Supported languages
The following languages are available using their ISO 639-1 code:
Available languages (2022-09-05)
Code | Language | Forms (10³) | Acc. | Comments |
---|---|---|---|---|
bg |
Bulgarian | 213 | ||
ca |
Catalan | 579 | ||
cs |
Czech | 187 | 0.88 | on UD CS-PDT |
cy |
Welsh | 360 | ||
da |
Danish | 554 | 0.92 | on UD DA-DDT, alternative: lemmy |
de |
German | 682 | 0.95 | on UD DE-GSD, see also German-NLP list |
el |
Greek | 183 | 0.88 | on UD EL-GDT |
en |
English | 136 | 0.94 | on UD EN-GUM, alternative: LemmInflect |
enm |
Middle English | 38 | ||
es |
Spanish | 720 | 0.94 | on UD ES-GSD |
et |
Estonian | 133 | low coverage | |
fa |
Persian | 10 | experimental | |
fi |
Finnish | 2,106 | evaluation and alternatives: see this benchmark | |
fr |
French | 217 | 0.94 | on UD FR-GSD |
ga |
Irish | 383 | ||
gd |
Gaelic | 48 | ||
gl |
Galician | 384 | ||
gv |
Manx | 62 | ||
hbs |
Serbo-Croatian | 838 | Croatian and Serbian lists to be added later | |
hi |
Hindi | 58 | experimental | |
hu |
Hungarian | 458 | ||
hy |
Armenian | 323 | ||
id |
Indonesian | 17 | 0.91 | on UD ID-CSUI |
is |
Icelandic | 175 | ||
it |
Italian | 333 | 0.93 | on UD IT-ISDT |
ka |
Georgian | 65 | ||
la |
Latin | 850 | ||
lb |
Luxembourgish | 305 | ||
lt |
Lithuanian | 247 | ||
lv |
Latvian | 168 | ||
mk |
Macedonian | 57 | ||
ms |
Malay | 14 | ||
nb |
Norwegian (Bokmål) | 617 | ||
nl |
Dutch | 254 | 0.91 | on UD-NL-Alpino |
nn |
Norwegian (Nynorsk) | |||
pl |
Polish | 3,733 | 0.91 | on UD-PL-PDB |
pt |
Portuguese | 933 | 0.92 | on UD-PT-GSD |
ro |
Romanian | 311 | ||
ru |
Russian | 607 | alternative: pymorphy2 | |
se |
Northern Sámi | 113 | experimental | |
sk |
Slovak | 846 | 0.92 | on UD SK-SNK |
sl |
Slovene | 136 | ||
sq |
Albanian | 35 | ||
sv |
Swedish | 658 | alternative: lemmy | |
sw |
Swahili | 10 | experimental | |
tl |
Tagalog | 33 | experimental | |
tr |
Turkish | 1,333 | 0.88 | on UD-TR-Boun |
uk |
Ukrainian | 190 | alternative: pymorphy2 |
Low coverage mentions means one would probably be better off with a language-specific library, but simplemma will work to a limited extent. Open-source alternatives for Python are referenced if possible.

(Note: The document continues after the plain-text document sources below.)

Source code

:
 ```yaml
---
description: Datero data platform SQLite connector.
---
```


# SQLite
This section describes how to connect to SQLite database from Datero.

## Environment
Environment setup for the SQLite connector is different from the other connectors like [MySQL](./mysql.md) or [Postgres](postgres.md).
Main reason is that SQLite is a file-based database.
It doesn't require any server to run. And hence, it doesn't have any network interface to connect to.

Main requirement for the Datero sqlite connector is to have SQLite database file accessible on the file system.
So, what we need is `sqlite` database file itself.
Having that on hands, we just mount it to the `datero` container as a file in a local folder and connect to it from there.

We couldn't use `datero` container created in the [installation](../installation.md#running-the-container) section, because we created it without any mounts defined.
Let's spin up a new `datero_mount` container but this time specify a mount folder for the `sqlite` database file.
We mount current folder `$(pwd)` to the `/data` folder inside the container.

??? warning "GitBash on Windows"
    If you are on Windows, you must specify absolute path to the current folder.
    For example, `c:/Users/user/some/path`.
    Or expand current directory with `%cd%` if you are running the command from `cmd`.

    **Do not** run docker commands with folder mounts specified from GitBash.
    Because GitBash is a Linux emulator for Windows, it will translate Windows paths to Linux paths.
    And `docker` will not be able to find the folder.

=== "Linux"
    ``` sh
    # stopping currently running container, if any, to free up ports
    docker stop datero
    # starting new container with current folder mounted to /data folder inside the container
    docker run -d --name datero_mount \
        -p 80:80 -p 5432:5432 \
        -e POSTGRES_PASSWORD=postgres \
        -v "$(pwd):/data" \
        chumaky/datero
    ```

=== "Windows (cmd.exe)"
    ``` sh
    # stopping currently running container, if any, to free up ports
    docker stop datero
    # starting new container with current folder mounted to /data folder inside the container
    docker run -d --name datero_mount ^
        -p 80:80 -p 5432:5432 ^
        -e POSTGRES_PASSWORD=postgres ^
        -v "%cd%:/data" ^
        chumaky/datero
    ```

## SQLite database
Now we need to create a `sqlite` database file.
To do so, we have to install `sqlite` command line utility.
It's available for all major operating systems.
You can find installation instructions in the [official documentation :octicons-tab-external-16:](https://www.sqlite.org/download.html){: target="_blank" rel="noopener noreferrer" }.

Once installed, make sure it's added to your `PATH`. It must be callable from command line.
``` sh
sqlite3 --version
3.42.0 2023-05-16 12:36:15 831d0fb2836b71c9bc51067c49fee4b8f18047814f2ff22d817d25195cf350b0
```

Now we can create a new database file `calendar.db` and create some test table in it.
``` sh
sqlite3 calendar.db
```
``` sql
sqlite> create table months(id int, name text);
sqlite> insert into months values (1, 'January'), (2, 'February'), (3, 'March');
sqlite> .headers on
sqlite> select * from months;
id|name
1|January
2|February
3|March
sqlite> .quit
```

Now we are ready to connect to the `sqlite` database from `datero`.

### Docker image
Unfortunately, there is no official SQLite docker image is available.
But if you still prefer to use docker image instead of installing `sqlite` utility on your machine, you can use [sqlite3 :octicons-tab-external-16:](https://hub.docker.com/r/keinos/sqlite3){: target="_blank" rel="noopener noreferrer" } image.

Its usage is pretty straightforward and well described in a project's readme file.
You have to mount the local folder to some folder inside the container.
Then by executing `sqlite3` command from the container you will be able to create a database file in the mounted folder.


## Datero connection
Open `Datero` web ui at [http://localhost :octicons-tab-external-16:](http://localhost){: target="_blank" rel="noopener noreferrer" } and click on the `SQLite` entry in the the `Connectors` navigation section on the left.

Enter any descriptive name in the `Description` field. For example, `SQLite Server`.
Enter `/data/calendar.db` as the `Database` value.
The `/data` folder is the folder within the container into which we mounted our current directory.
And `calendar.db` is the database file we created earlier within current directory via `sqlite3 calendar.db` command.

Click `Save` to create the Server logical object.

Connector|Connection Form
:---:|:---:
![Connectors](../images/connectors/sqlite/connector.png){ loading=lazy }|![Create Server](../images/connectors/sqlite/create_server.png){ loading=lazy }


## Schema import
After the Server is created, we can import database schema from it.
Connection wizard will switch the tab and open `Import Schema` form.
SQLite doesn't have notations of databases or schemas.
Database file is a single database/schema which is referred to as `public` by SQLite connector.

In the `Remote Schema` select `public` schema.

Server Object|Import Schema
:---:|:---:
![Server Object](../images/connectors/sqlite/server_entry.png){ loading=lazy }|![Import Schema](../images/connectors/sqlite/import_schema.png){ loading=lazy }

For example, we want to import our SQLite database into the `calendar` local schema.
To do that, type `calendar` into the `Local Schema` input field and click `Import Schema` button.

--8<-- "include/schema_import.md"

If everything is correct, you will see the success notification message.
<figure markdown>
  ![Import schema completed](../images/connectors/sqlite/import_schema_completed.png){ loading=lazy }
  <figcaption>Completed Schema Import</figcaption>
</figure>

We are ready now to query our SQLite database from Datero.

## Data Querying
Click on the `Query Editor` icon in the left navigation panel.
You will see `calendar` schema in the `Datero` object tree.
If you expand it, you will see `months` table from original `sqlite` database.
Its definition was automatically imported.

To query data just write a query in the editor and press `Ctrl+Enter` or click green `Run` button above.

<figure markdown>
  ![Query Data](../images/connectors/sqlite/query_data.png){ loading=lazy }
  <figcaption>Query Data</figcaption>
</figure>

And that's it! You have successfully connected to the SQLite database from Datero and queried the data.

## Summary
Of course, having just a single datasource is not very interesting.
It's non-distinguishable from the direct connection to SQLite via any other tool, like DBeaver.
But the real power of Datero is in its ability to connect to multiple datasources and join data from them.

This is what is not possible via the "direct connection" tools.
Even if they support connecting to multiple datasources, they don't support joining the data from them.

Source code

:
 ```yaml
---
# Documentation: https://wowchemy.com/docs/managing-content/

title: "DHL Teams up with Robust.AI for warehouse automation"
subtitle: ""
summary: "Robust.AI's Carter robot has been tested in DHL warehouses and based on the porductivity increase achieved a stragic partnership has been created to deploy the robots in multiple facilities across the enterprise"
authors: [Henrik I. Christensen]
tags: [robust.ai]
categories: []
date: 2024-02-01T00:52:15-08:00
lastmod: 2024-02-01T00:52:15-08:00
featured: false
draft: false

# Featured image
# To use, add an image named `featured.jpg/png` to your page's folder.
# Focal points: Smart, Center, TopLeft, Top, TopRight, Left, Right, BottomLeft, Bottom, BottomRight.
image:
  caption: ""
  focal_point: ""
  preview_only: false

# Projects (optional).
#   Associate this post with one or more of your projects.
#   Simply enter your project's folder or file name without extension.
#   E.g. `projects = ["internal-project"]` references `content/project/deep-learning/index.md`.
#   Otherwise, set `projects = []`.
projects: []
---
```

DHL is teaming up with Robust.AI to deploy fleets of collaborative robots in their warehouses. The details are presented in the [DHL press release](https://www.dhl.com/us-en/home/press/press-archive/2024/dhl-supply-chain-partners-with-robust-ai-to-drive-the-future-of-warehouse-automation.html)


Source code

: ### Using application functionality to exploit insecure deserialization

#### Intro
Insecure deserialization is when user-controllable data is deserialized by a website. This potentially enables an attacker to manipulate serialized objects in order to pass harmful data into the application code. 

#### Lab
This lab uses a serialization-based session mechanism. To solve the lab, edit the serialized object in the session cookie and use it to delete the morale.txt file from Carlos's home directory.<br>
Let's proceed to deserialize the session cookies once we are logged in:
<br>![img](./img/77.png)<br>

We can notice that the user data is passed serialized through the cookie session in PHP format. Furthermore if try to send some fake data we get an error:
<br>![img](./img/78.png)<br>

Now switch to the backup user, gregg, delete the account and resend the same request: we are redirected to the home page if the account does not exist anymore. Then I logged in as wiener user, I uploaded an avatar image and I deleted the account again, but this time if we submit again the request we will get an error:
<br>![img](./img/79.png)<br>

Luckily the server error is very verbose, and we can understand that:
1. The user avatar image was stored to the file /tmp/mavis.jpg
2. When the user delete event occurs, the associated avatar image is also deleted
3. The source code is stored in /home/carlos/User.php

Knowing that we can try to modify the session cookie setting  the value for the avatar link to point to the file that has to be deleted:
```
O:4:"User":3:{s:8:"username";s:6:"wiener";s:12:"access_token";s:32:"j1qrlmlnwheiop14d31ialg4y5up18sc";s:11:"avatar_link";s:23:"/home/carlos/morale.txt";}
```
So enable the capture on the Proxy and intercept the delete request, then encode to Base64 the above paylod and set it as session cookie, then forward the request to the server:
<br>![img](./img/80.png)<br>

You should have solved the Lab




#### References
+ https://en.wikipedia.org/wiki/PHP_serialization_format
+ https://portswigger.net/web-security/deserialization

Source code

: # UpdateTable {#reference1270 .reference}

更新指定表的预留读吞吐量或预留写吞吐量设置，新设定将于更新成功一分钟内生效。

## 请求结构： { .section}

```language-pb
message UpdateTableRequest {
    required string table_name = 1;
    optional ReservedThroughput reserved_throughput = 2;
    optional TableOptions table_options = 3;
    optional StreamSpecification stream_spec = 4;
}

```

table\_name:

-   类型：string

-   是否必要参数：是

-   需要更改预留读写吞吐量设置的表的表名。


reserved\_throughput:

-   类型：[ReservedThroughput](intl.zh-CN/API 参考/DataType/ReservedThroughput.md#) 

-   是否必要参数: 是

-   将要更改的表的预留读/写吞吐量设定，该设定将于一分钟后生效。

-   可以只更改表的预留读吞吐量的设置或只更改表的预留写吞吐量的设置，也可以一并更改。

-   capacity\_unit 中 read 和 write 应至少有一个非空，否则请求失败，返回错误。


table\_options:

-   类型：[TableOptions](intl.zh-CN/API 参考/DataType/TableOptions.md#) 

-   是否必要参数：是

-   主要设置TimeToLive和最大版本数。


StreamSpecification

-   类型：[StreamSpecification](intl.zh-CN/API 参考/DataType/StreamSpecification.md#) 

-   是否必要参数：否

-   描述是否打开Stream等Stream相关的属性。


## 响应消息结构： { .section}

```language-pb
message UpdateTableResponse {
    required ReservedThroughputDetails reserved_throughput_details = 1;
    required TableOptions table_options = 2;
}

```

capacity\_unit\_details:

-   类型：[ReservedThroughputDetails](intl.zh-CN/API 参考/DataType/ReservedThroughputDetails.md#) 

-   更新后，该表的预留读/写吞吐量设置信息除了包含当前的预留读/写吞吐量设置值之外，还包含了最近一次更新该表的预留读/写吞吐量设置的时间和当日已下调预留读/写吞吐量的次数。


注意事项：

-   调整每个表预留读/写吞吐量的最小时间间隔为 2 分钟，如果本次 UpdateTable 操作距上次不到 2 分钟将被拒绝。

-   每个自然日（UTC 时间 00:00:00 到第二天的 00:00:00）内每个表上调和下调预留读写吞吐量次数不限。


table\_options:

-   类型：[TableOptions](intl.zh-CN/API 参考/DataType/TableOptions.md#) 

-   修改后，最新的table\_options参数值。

Experimental mentions indicate that the language remains untested or that there could be issues with the underlying data or lemmatization process.
The scores are calculated on Universal Dependencies treebanks on single word tokens (including some contractions but not merged prepositions), they describe to what extent simplemma can accurately map tokens to their lemma form. They can be reproduced by concatenating all available UD files and by using the script udscore.py
in the training/
folder.
This library is particularly relevant as regards the lemmatization of less frequent words. Its performance in this case is only incidentally captured by the benchmark above. In some languages, a fixed number of words such as pronouns can be further mapped by hand to enhance performance.